The researchers enrolled 372 patients at any of four hospitals in Denmark who agreed to participate and had a positive result on a coronary CT examination performed to assess their symptoms of coronary disease. (These 372 patients came from an initial pool of people that was fourfold larger, but three-quarters had negative findings on their coronary CT examination.) Clinicians had referred all of these patients to invasive angiography with fractional flow reserve assessment, and prior to that procedure they each underwent both a RbPET and a CMR examination for the purpose of this study. The researchers used each patient’s eventual invasive angiography result as the definitive determinant of their coronary disease. These patients averaged 64 years old, and 71% were men.
This analysis showed that for all 372 patients RbPET had 63% sensitivity and 87% specificity for identifying hemodynamically obstructive coronary disease, with rates of 60% and 85%, respectively, for CMR. In the subgroup of 71 patients (19%) who had obstructive coronary disease when examined by invasive angiography the sensitivity and specificity of the RbPET examination was 90% and 78%, and for CMR the sensitivity and specificity was 83% and 76%, Bøttcher reported.
Positive Imaging, Negative FFR
He also noted that it remains unclear how to best manage patients who show no signs of ischemia when examined by RbPET or CMR, but have an apparently hemodynamically meaningful coronary lesion when assessed by invasive angiography and fractional flow reserve. “We don’t know whether we should be guided by the negative scan or by the positive FFR result,” Bøttcher said. “There is a challenge when you get different results.”
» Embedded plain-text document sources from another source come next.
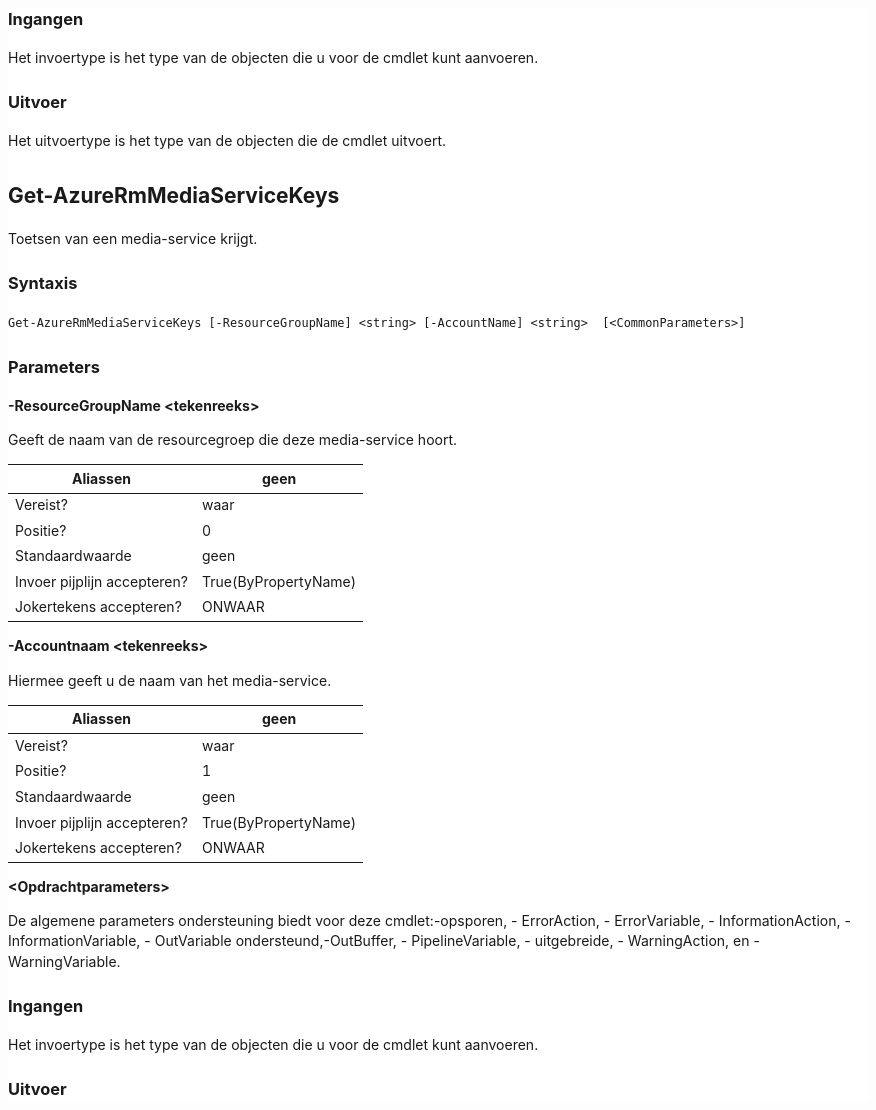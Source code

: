 ### <a name="inputs"></a>Ingangen

Het invoertype is het type van de objecten die u voor de cmdlet kunt aanvoeren.

### <a name="outputs"></a>Uitvoer

Het uitvoertype is het type van de objecten die de cmdlet uitvoert.

## <a name="get-azurermmediaservicekeys"></a>Get-AzureRmMediaServiceKeys

Toetsen van een media-service krijgt.

### <a name="syntax"></a>Syntaxis

    Get-AzureRmMediaServiceKeys [-ResourceGroupName] <string> [-AccountName] <string>  [<CommonParameters>]

### <a name="parameters"></a>Parameters

**-ResourceGroupName &lt;tekenreeks&gt;**

Geeft de naam van de resourcegroep die deze media-service hoort.

Aliassen |geen
---|---
Vereist? |waar
Positie?  |0
Standaardwaarde |geen
Invoer pijplijn accepteren? |True(ByPropertyName)
Jokertekens accepteren? |ONWAAR

**-Accountnaam &lt;tekenreeks&gt;**

Hiermee geeft u de naam van het media-service.

Aliassen |geen
---|---
Vereist? |waar
Positie? |1
Standaardwaarde |geen
Invoer pijplijn accepteren? |True(ByPropertyName)
Jokertekens accepteren? |ONWAAR

**&lt;Opdrachtparameters&gt;**

De algemene parameters ondersteuning biedt voor deze cmdlet:-opsporen, - ErrorAction, - ErrorVariable, - InformationAction, -InformationVariable, - OutVariable ondersteund,-OutBuffer, - PipelineVariable, - uitgebreide, - WarningAction, en -WarningVariable.

### <a name="inputs"></a>Ingangen

Het invoertype is het type van de objecten die u voor de cmdlet kunt aanvoeren.

### <a name="outputs"></a>Uitvoer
In addition, the two compared imaging methods both have logistical limitations. RbPET involved radiation exposure, and CMR performed with a 3-tesla device may not be as widely available and requires more expensive equipment.
Berry also noted that imaging methods continue to advance. For example, the CMR examinations used in the study involved qualitative assessments, but quantitative CMR is now becoming more widely available and may provide enhanced diagnostic capabilities. Berry added that patients with symptoms of coronary disease but without an identifiable coronary obstructive may have microvascular coronary disease, a disorder that he has been at the forefront of describing.
Dan-NICAD 2 received no commercial funding. Bøttcher has been an adviser to Acarix, Amgen, AstraZeneca, Bayer, and Novo Nordisk. Berry had no disclosures.
European Society of Cardiology (ESC) Congress 2022.